Electronic – how does program counter stores the instruction memory when program is loaded?

computer-architecturemips

it is mentioned in the book computer organization and design by Patterson/Hennessy page 252 that:

The instruction memory need only provide read access because the
datapath does not write instructions. Since the instruction memory
only reads, we treat it as combinational logic: the output at any time
reflects the contents of the location specified by the address input,
and no read control signal is needed. (We will need to write the
instruction memory when we load the program;
this is not hard to add,
and we ignore it for simplicity.)

my question is: how is storing instruction memory when the program is loaded possible?? should we add an enable to PC which activates by operating system and the operating system then writes the address in PC?? or there are other ways??

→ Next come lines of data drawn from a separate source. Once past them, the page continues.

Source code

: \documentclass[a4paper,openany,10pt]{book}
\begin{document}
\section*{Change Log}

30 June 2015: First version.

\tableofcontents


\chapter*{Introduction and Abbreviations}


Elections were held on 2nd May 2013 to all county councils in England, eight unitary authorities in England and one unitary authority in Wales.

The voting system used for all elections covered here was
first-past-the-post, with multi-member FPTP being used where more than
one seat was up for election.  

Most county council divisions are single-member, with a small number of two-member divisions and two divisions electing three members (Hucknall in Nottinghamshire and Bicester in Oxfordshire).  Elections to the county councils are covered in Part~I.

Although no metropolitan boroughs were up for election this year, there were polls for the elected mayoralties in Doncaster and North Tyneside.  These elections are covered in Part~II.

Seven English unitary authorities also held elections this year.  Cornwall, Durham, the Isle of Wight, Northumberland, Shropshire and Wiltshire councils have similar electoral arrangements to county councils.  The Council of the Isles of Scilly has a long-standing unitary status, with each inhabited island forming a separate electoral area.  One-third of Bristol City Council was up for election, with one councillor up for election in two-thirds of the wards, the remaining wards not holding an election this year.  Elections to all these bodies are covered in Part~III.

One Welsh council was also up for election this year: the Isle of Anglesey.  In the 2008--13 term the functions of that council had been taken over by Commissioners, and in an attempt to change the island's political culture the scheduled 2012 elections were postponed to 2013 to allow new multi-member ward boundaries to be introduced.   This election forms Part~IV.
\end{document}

here is a simple figure of PC and instruction memory

pc and instruction memory

Best Answer

Essentially all the text is saying is that somehow the program gets loaded into memory before the CPU can start running it. Since the text only intends to discuss how the CPU executes instructions out of program memory, how the instructions end up in program memory in the first place is an implementation detail.

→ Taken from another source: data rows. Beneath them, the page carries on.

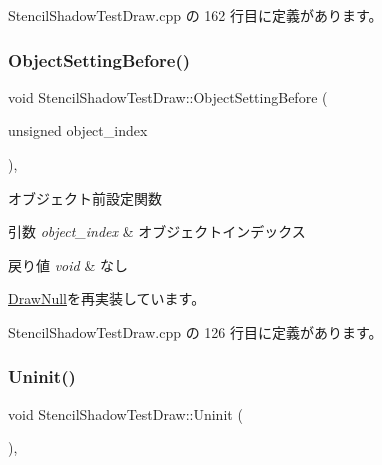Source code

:  Stencil\+Shadow\+Test\+Draw.\+cpp の 162 行目に定義があります。

\mbox{\label{class_stencil_shadow_test_draw_ab798b88896ba3f0b3de057dff49823be}} 
\subsubsection{\texorpdfstring{Object\+Setting\+Before()}{ObjectSettingBefore()}}
{\footnotesize\ttfamily void Stencil\+Shadow\+Test\+Draw\+::\+Object\+Setting\+Before (\begin{DoxyParamCaption}\item[{unsigned}]{object\+\_\+index }\end{DoxyParamCaption})\hspace{0.3cm}{\ttfamily [override]}, {\ttfamily [virtual]}}



オブジェクト前設定関数 


\begin{DoxyParams}{引数}
{\em object\+\_\+index} & オブジェクトインデックス \\
\hline
\end{DoxyParams}

\begin{DoxyRetVals}{戻り値}
{\em void} & なし \\
\hline
\end{DoxyRetVals}


\mbox{\hyperlink{class_draw_null_ac79a0adfc83537d5e677851463bb3028}{Draw\+Null}}を再実装しています。



 Stencil\+Shadow\+Test\+Draw.\+cpp の 126 行目に定義があります。

\mbox{\label{class_stencil_shadow_test_draw_ad0672bf4ecfc8091cf54ed6f2c76b618}} 
\subsubsection{\texorpdfstring{Uninit()}{Uninit()}}
{\footnotesize\ttfamily void Stencil\+Shadow\+Test\+Draw\+::\+Uninit (\begin{DoxyParamCaption}{ }\end{DoxyParamCaption})\hspace{0.3cm}{\ttfamily [override]}, {\ttfamily [virtual]}}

There are many ways of getting the instructions into program memory, and it is highly dependent on the architecture.

Systems based on read-only memory will have the instructions loaded into program memory either during manufacture of the chip itself (with a mask ROM) or with external programming hardware that writes to the memory array.

Systems that contain flash memory often have some self-programming mechanism where the processor can either execute special instructions or write to special registers to trigger an erase or write operation on program memory. The CPU may have to be stopped temporarily to allow the operation to complete.

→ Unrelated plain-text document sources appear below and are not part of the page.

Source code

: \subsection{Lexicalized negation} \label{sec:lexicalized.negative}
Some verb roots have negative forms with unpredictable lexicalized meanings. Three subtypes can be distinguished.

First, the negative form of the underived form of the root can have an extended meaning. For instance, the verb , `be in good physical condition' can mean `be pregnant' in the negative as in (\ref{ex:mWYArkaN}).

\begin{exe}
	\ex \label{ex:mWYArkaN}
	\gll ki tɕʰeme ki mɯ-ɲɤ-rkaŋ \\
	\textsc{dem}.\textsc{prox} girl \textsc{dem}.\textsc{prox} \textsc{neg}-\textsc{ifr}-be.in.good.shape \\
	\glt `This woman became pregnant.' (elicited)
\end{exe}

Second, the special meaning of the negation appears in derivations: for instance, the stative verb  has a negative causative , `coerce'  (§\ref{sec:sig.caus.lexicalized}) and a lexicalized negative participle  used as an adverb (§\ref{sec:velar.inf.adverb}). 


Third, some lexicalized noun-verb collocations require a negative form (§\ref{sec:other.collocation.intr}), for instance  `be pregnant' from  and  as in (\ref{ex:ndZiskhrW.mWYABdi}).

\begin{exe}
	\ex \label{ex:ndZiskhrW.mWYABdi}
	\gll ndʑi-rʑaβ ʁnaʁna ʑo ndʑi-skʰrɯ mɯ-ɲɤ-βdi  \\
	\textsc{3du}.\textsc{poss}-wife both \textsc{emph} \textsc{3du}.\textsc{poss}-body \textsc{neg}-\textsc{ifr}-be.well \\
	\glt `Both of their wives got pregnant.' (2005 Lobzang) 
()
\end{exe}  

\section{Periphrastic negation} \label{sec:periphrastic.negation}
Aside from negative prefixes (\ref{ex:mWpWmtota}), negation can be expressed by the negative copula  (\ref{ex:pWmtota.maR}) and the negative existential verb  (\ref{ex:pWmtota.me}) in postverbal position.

A standard desktop computer that executes out of RAM and loads programs off of a hard drive has a much more complex process. In this case, the initial boot would be done out of a flash ROM of some sort, possibly copied into RAM by components on the motherboard before the main CPU is allowed to start running. Then this startup code will load more code into RAM from a hard drive or solid state drive. A desktop or server CPU actually doesn't even execute code out of RAM, it executes code out of on-chip cache memory, which is in turn loaded from RAM. Because of this, it is possible that the CPU to run software out of cache while memory operations take place to do other things, including copying other executable code from a hard drive and into RAM. The CPU also has stop and wait occasionally when the code it wants to run is not in the cache.